Protein in the bloodstream changes the blood itself. The resulting imbalance leads to a range of symptoms, including nausea and vomiting. These symptoms can be so extreme that in some cases, doctors initially misdiagnose rhabdomyolysis for a gastric disease.
Impaired mental function may also occur in extreme cases of rhabdomyolysis, presenting as confusion, disorientation, and decreased alertness. These symptoms may be subtle or overt. Though rare, in extreme cases, the individual may slip into a coma.
Rhabdomyolysis may cause another serious condition called compartment syndrome, which occurs when the muscle has become so damaged that pressure begins to build up. This often looks like restricted blood flow and reduced movement and mobility. However, pain and loss of feeling in the affected body part may occur as well.
Rhabdomyolysis can also cause fluid build-up in the lungs. For most people, this leads to shortness of breath, even after carrying out the most simple task. Combined with muscle weakness, this symptom can make it difficult for people to go about their day to day routine. Shortness of breath can also be due to heart complications, as rhabdomyolysis can lead to changes in heart rhythm and even cardiac arrest. Fluid build-up in the lungs, or lasting shortness of breath for any reason, should prompt a medical visit, as it can lead to serious health problems.
Disseminated intravascular coagulation (DIC) can also develop due to rhabdomyolysis. DIC happens when changes in the blood cause blood clots and bleeding. To further complicate the issue, the bleeding may begin for no apparent reason. Whether external or internal, excessive or unexplained bleeding is a medical emergency.

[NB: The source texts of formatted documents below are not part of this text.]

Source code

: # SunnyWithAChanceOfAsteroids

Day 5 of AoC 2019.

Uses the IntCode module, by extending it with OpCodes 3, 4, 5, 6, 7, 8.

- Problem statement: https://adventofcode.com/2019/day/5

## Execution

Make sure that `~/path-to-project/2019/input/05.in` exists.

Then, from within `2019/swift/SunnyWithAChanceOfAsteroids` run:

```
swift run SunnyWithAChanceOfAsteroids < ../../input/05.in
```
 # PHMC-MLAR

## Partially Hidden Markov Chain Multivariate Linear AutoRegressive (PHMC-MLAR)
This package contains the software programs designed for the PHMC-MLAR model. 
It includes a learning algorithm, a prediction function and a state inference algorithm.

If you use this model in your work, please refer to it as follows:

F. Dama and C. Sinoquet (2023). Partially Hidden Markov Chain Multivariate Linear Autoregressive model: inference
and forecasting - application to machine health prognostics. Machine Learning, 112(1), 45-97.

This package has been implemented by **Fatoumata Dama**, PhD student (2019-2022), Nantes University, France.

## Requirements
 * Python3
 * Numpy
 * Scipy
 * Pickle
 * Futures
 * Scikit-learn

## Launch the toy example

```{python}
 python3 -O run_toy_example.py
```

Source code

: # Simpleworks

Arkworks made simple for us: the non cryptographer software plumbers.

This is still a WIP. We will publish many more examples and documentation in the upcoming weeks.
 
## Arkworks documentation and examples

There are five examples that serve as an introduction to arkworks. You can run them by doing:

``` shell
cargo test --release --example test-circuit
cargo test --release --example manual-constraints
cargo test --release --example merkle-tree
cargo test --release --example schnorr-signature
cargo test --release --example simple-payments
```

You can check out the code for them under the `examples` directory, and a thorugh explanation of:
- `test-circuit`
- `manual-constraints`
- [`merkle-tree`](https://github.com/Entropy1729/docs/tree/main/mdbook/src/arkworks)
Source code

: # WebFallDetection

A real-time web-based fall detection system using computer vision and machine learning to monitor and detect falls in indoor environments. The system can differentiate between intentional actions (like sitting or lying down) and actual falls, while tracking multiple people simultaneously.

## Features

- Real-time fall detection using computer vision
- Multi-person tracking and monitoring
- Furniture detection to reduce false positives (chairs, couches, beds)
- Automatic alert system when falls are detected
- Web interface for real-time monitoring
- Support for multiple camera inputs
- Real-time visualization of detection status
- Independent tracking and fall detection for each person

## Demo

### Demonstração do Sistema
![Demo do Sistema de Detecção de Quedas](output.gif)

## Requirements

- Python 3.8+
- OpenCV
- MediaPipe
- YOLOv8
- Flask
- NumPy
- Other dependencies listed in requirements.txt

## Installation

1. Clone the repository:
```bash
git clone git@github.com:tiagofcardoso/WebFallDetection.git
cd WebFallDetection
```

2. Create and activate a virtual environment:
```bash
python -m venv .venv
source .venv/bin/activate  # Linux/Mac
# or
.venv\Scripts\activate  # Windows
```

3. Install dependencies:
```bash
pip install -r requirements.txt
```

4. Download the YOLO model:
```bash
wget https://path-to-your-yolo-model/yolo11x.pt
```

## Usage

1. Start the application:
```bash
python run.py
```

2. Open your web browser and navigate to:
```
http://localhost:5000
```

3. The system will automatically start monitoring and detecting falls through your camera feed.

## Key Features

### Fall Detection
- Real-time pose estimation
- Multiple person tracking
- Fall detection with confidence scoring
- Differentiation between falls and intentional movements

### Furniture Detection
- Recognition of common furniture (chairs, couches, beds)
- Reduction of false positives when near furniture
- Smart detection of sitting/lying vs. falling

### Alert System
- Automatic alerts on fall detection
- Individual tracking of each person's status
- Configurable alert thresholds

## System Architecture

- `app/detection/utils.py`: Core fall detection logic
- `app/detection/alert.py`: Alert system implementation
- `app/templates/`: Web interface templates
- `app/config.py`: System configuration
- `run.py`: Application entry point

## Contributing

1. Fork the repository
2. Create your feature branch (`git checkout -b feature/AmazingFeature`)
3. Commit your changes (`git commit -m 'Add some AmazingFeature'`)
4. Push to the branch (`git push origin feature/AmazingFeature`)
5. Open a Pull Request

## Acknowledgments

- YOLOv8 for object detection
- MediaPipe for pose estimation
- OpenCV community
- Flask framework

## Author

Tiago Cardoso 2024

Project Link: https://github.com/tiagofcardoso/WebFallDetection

People with this condition may report non-specific issues such as fever, chills, insomnia, and joint pain. These symptoms can confuse a diagnosis if they are more easily attributed to a different cause. Doctors will order special tests to determine muscle and kidney functions and confirm the diagnosis of rhabdomyolysis. This condition requires treatment as soon as possible to prevent long term damages to the kidneys.